Además, como no podía ser de otra manera, el fútbol ocupaba un lugar primordial: los picados eran obligatorios y varios pilarenses vivían cada semana el privilegio de compartir cancha con Amadeo.

Picaditos

Quien conserva como un tesoro una foto de aquellas tardes es Carlos Cenobio. Compartida en la cuenta Pilar en el Recuerdo y más recientemente en el perfil de Omar Bouvier, en ella se ven a Juan Carlos Villera (arquero de Boca Juniors, Gimnasia y Esgrima La Plata, Huracán y el fútbol brasileño), el propio Cenobio –dueño de la foto, jugó en Atlético Pilar y Vélez Sarfield-, Amadeo, Calavera Peralta -jugador del Rancho y Sarmiento de Junín y –de pie- a Eugenio, el casero del lugar.

Recuerda Bouvier que en la imagen “están en la quinta de Roberto Astiz, en La Lonja, quien era fanático de River Plate”, agregando que “Amadeo carrizo fue el jugador de River que más años estuvo en este equipo, atajó desde 1945 hasta 1968, o sea que fueron 23 años en forma ininterrumpida y todos aquellos que somos simpatizantes de otros equipos, sentimos un respeto muy grande por él”.

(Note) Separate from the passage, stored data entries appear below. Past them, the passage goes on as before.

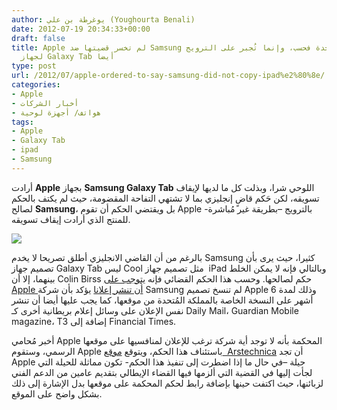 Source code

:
 ```yaml
---
author: يوغرطة بن علي (Youghourta Benali)
date: 2012-07-19 20:34:33+00:00
draft: false
title: Apple لم تخسر قضيتها ضد Samsung في الممكلة المُتحدة فحسب، وإنما تُجبر على الترويج
  لجهاز Galaxy Tab أيضا
type: post
url: /2012/07/apple-ordered-to-say-samsung-did-not-copy-ipad%e2%80%8e/
categories:
- Apple
- أخبار الشركات
- هواتف/ أجهزة لوحية
tags:
- Apple
- Galaxy Tab
- ipad
- Samsung
---
```


أرادت **Apple** بجهاز **Samsung Galaxy Tab** اللوحي شرا، وبذلت كل ما لديها لإيقاف تسويقه، لكن حَكم قاضٍ إنجليزي بما لا تشتهي التفاحة المقضومة، حيث لم يكتف بالحكم لصالح **Samsung**، بل ويقتضي الحكم أن تقوم Apple بالترويج –بطريقة غير مُباشرة- للمنتج الذي أرادت إيقاف تسويقه.




[![](http://www.it-scoop.com/wp-content/uploads/2012/07/ipad-galaxy-tab.jpg)
](http://www.it-scoop.com/wp-content/uploads/2012/07/ipad-galaxy-tab.jpg)




بالرغم من أن القاضي الانجليزي أطلق تصريحا لا يخدم Samsung كثيرا، حيث يرى بأن تصميم جهاز Galaxy Tab ليس Cool مثل تصميم جهاز  iPad وبالتالي فإنه لا يمكن الخلط بينهما، إلا أن Colin Birss حكم لصالحها. وحسب هذا الحكم القضائي فإنه [يتوجب على Apple أن تنشر إعلانا](http://www.bloomberg.com/news/2012-07-18/apple-must-publish-notice-samsung-didn-t-copy-ipad-judge-says.html) يؤكد بأن شركة Samsung لم تنسخ تصميم Apple وذلك لمدة 6 أشهر على النسخة الخاصة بالمملكة المُتحدة من موقعها، كما يجب عليها أيضا أن تنشر نفس الإعلان على وسائل إعلام بريطانية أخرى كـ Daily Mail، Guardian Mobile magazine، T3 إضافة إلى Financial Times.




أخبر مُحامي Apple المحكمة بأنه لا توجد أية شركة ترغب للإعلان لمنافسيها على موقعها الرسمي، وستقوم Apple باستئناف هذا الحكم، ويتوقع [موقع  Arstechnica](http://arstechnica.com/apple/2012/07/judge-to-apple-tell-uk-consumers-samsung-didnt-infringe-on-ipad-design/?utm_medium=twitter&utm_source=mactweets) أن تجد Apple حيلة –في حال ما إذا اضطرت إلى تنفيذ هذا الحكم- تكون مماثلة للحيلة التي لجأت إليها في القضية التي ألزمها فيها القضاء الإيطالي بتقديم عامين من الدعم الفني لزبائنها، حيث اكتفت حينها بإضافة رابط لحكم المحكمة على موقعها بدل الإشارة إلى ذلك بشكل واضح على الموقع.
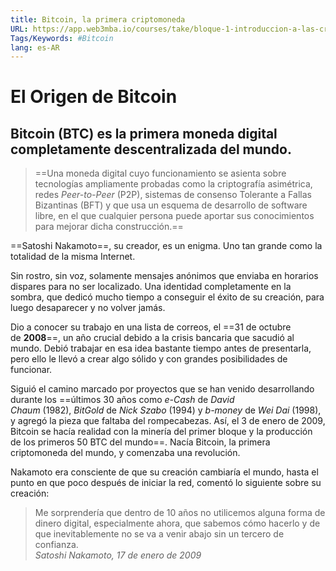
 ```yaml
---
title: Bitcoin, la primera criptomoneda
URL: https://app.web3mba.io/courses/take/bloque-1-introduccion-a-las-criptomonedas/texts/35187210-u1-2-bitcoin-la-primera-criptomoneda
Tags/Keywords: #Bitcoin
lang: es-AR
---
```

# El Origen de Bitcoin
## Bitcoin (BTC) es la primera moneda digital completamente descentralizada del mundo.
>==Una moneda digital cuyo funcionamiento se asienta sobre tecnologías ampliamente probadas como la criptografía asimétrica, redes _Peer-to-Peer_ (P2P), sistemas de consenso Tolerante a Fallas Bizantinas (BFT) y que usa un esquema de desarrollo de software libre, en el que cualquier persona puede aportar sus conocimientos para mejorar dicha construcción.==

==Satoshi Nakamoto==, su creador, es un enigma. Uno tan grande como la totalidad de la misma Internet.

Sin rostro, sin voz, solamente mensajes anónimos que enviaba en horarios dispares para no ser localizado. Una identidad completamente en la sombra, que dedicó mucho tiempo a conseguir el éxito de su creación, para luego desaparecer y no volver jamás. 

Dio a conocer su trabajo en una lista de correos, el ==31 de octubre de **2008**==, un año crucial debido a la crisis bancaria que sacudió al mundo. Debió trabajar en esa idea bastante tiempo antes de presentarla, pero ello le llevó a crear algo sólido y con grandes posibilidades de funcionar.

Siguió el camino marcado por proyectos que se han venido desarrollando durante los ==últimos 30 años como _e-Cash_ de _David Chaum_ (1982), _BitGold_ de _Nick Szabo_ (1994) y _b-money_ de _Wei Dai_ (1998), y agregó la pieza que faltaba del rompecabezas. Así, el 3 de enero de 2009, Bitcoin se hacía realidad con la minería del primer bloque y la producción de los primeros 50 BTC del mundo==. Nacía Bitcoin, la primera criptomoneda del mundo, y comenzaba una revolución. 

Nakamoto era consciente de que su creación cambiaría el mundo, hasta el punto en que poco después de iniciar la red, comentó lo siguiente sobre su creación:
> Me sorprendería que dentro de 10 años no utilicemos alguna forma de dinero digital, especialmente ahora, que sabemos cómo hacerlo y de que inevitablemente no se va a venir abajo sin un tercero de confianza.  
> _Satoshi Nakamoto, 17 de enero de 2009_ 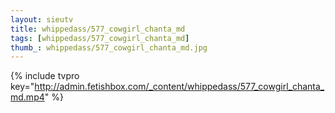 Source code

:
 ```yaml
--- 
layout: sieutv
title: whippedass/577_cowgirl_chanta_md
tags: [whippedass/577_cowgirl_chanta_md]
thumb_: whippedass/577_cowgirl_chanta_md.jpg
---
```

{% include tvpro key="http://admin.fetishbox.com/_content/whippedass/577_cowgirl_chanta_md.mp4" %} 
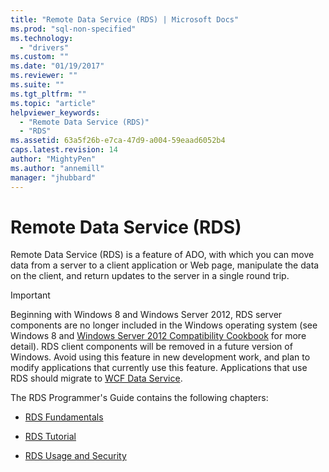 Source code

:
 ```yaml
---
title: "Remote Data Service (RDS) | Microsoft Docs"
ms.prod: "sql-non-specified"
ms.technology:
  - "drivers"
ms.custom: ""
ms.date: "01/19/2017"
ms.reviewer: ""
ms.suite: ""
ms.tgt_pltfrm: ""
ms.topic: "article"
helpviewer_keywords: 
  - "Remote Data Service (RDS)"
  - "RDS"
ms.assetid: 63a5f26b-e7ca-47d9-a004-59eaad6052b4
caps.latest.revision: 14
author: "MightyPen"
ms.author: "annemill"
manager: "jhubbard"
---
```

# Remote Data Service (RDS)
Remote Data Service (RDS) is a feature of ADO, with which you can move data from a server to a client application or Web page, manipulate the data on the client, and return updates to the server in a single round trip.  
  
> [!IMPORTANT]
>  Beginning with Windows 8 and Windows Server 2012, RDS server components are no longer included in the Windows operating system (see Windows 8 and [Windows Server 2012 Compatibility Cookbook](https://www.microsoft.com/en-us/download/details.aspx?id=27416) for more detail). RDS client components will be removed in a future version of Windows. Avoid using this feature in new development work, and plan to modify applications that currently use this feature. Applications that use RDS should migrate to [WCF Data Service](http://go.microsoft.com/fwlink/?LinkId=199565).  
  
 The RDS Programmer's Guide contains the following chapters:  
  
-   [RDS Fundamentals](../../../ado/guide/remote-data-service/rds-fundamentals.md)  
  
-   [RDS Tutorial](../../../ado/guide/remote-data-service/rds-tutorial.md)  
  
-   [RDS Usage and Security](../../../ado/guide/remote-data-service/rds-usage-and-security.md)






















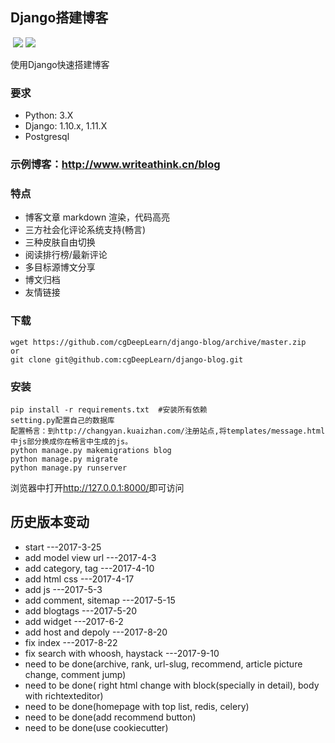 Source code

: ## Django搭建博客
  [![](https://img.shields.io/badge/Django-1.11-green.svg)](http://www.writeathink.cn/blog/)
[![](https://img.shields.io/badge/Powered%20by-@cgDeepLearn-blue.svg)](http://www.writeathink.cn/blog/)

使用Django快速搭建博客
### 要求
* Python: 3.X
* Django: 1.10.x, 1.11.X
* Postgresql

### 示例博客：<http://www.writeathink.cn/blog>

### 特点

* 博客文章 markdown 渲染，代码高亮
* 三方社会化评论系统支持(畅言)
* 三种皮肤自由切换
* 阅读排行榜/最新评论
* 多目标源博文分享
* 博文归档
* 友情链接

### 下载
```
wget https://github.com/cgDeepLearn/django-blog/archive/master.zip
or
git clone git@github.com:cgDeepLearn/django-blog.git
```

### 安装
```
pip install -r requirements.txt  #安装所有依赖
setting.py配置自己的数据库
配置畅言：到http://changyan.kuaizhan.com/注册站点,将templates/message.html中js部分换成你在畅言中生成的js。
python manage.py makemigrations blog
python manage.py migrate
python manage.py runserver
```

浏览器中打开<http://127.0.0.1:8000/>即可访问

## 历史版本变动

* start    ---2017-3-25
* add model view url    ---2017-4-3
* add category, tag  ---2017-4-10
* add html css ---2017-4-17
* add js  ---2017-5-3
* add comment, sitemap  ---2017-5-15
* add blogtags  ---2017-5-20
* add widget  ---2017-6-2
* add host and depoly  ---2017-8-20
* fix index  ---2017-8-22
* fix search with whoosh, haystack ---2017-9-10
* need to be done(archive, rank, url-slug, recommend, article picture change, comment jump)
* need to be done( right html change with block(specially in detail), body with richtexteditor)
* need to be done(homepage with top list, redis, celery)
* need to be done(add recommend button)
* need to be done(use cookiecutter)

Yerno de Villera, rememoró también que “cuando Amadeo iba a la casa de Marta Alina (en esa época mi novia) a visitar a Juan Carlos, al ingresar por la puerta de entrada tenía que agacharse por su gran altura”.

La foto dataría de 1969, cuando el arquero ya había abandonado River. En ese mismo año haría sus últimas atajadas como profesional en Millonarios de Bogotá, Colombia. En la imagen se lo ve con la mano izquierda enyesada. No obstante, en esos partidos informales solía jugar de delantero, bien lejos del arco propio.

Amante del fútbol local, Gustavo Gómez aportó que “Amadeo tenía un quincho por lo que es hoy el barrio El Sausalito. Venía todos los sábados a jugar a esa quinta. Yo tuve la suerte de jugar con ellos en ese lugar, era toda gente del bar La Alhambra”.

Rubén Reynaldo Álvarez indica que “en el año 1972 aproximadamente, mi viejo Lalo Álvarez me llevó con Calavera Peralta a saludar a Amadeo a la quinta que quedaba camino a Villa Astolfi, por la calle Guido al fondo. Nosotros siempre hinchas de Boca, pero en esa época se respetaba a los ídolos”.

En la misma senda, Guillermo Torres coincidió en que “cada tanto mi viejo pasaba por ahí y si estaba Amadeo afuera cortando el pasto paraba a charlar con él”.

Mucho antes que el Dibu, Armani o el Goyco; maestro del Loco Gatti y el Pato Fillol; Amadeo Carrizo fue un prócer que incluso siguió visitando el distrito en los ’90 y 2000, siempre amable ante el pedido de alguna peña riverplatense o programa de TV por cable. En tierras pilarenses, la leyenda del arco siempre fue un vecino más.